Directions
Scan the material below for lines with the word "Pasted" and reply with how many there are, nothing else.

Source material
====

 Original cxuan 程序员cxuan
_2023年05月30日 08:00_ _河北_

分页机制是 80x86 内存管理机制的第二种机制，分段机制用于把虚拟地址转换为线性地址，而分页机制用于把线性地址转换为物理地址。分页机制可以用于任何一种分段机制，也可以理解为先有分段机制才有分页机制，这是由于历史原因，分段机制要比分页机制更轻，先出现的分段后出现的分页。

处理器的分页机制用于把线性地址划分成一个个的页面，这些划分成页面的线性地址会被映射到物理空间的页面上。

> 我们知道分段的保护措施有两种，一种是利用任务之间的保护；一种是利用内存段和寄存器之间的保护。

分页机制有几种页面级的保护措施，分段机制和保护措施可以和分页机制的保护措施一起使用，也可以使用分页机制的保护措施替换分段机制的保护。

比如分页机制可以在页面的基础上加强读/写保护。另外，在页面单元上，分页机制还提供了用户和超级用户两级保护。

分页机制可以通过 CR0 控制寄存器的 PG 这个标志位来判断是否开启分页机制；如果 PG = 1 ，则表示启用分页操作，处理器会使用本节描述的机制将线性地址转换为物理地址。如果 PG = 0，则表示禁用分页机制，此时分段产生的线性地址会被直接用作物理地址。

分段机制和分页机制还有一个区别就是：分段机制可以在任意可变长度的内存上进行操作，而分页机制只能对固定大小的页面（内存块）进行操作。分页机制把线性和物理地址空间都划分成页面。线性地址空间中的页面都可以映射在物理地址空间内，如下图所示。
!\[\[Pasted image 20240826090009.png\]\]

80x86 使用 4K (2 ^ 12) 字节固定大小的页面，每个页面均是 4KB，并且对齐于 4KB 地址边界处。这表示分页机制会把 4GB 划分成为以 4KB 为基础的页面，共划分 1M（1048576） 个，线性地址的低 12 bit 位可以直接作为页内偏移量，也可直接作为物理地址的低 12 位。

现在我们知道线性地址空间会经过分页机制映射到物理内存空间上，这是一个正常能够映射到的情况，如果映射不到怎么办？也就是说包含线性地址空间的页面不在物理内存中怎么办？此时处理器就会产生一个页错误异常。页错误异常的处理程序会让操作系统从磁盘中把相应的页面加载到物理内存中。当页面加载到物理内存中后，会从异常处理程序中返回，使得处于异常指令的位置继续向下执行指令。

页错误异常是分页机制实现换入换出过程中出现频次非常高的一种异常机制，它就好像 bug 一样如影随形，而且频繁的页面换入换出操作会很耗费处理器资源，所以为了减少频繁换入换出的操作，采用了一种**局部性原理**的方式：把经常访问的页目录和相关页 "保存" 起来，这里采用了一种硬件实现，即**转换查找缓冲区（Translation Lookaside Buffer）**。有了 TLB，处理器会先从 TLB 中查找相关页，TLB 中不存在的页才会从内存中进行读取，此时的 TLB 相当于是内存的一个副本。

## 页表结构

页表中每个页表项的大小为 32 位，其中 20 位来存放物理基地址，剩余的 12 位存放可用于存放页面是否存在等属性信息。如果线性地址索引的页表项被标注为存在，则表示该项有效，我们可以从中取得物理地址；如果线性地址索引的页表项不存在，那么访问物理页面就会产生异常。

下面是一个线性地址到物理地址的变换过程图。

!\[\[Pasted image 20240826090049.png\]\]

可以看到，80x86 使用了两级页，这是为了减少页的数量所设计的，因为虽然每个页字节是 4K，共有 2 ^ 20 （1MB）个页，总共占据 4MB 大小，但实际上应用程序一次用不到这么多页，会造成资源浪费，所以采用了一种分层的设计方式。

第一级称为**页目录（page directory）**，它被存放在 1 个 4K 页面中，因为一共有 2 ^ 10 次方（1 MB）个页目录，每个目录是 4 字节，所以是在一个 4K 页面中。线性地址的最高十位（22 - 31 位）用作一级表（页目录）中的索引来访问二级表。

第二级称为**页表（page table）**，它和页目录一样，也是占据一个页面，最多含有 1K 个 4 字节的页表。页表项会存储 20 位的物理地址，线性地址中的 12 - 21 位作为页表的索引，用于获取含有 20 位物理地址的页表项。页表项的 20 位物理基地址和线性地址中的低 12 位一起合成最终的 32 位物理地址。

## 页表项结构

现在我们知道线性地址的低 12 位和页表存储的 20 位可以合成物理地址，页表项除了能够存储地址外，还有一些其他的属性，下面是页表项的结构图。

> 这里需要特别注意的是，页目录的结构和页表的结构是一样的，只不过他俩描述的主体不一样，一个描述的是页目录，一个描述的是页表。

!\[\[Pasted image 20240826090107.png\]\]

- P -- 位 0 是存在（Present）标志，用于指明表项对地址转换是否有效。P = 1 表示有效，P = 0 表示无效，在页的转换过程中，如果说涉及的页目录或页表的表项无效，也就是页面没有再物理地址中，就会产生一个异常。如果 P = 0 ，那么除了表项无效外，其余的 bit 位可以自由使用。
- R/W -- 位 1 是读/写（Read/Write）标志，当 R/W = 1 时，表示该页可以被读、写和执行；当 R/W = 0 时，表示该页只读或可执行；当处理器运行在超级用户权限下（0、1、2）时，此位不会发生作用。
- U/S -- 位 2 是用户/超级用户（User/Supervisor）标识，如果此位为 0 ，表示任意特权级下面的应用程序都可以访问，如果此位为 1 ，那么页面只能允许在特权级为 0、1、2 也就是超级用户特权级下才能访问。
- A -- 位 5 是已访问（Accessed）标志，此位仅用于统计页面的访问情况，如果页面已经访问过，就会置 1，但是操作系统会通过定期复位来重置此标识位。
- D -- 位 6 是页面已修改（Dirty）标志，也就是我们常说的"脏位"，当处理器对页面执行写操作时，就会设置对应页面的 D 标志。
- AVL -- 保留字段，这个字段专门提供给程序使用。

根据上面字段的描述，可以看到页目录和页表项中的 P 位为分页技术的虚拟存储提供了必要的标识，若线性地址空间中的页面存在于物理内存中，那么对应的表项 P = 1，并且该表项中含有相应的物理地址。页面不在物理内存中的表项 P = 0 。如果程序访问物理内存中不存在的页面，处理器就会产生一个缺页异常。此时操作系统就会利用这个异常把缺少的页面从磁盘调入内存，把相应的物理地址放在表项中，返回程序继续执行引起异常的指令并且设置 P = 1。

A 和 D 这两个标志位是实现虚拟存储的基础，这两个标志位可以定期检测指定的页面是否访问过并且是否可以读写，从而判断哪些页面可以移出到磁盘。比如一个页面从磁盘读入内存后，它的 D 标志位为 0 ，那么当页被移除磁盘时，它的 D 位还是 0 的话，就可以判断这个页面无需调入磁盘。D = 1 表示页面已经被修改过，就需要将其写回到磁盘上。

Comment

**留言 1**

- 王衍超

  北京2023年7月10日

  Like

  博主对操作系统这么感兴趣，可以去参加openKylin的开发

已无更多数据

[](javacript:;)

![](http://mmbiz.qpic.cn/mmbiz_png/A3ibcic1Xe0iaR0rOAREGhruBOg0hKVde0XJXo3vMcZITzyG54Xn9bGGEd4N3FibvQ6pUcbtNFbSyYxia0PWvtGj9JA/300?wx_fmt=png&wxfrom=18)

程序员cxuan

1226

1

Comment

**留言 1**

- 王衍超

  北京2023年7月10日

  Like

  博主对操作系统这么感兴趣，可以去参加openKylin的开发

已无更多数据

====

Exercise answer
3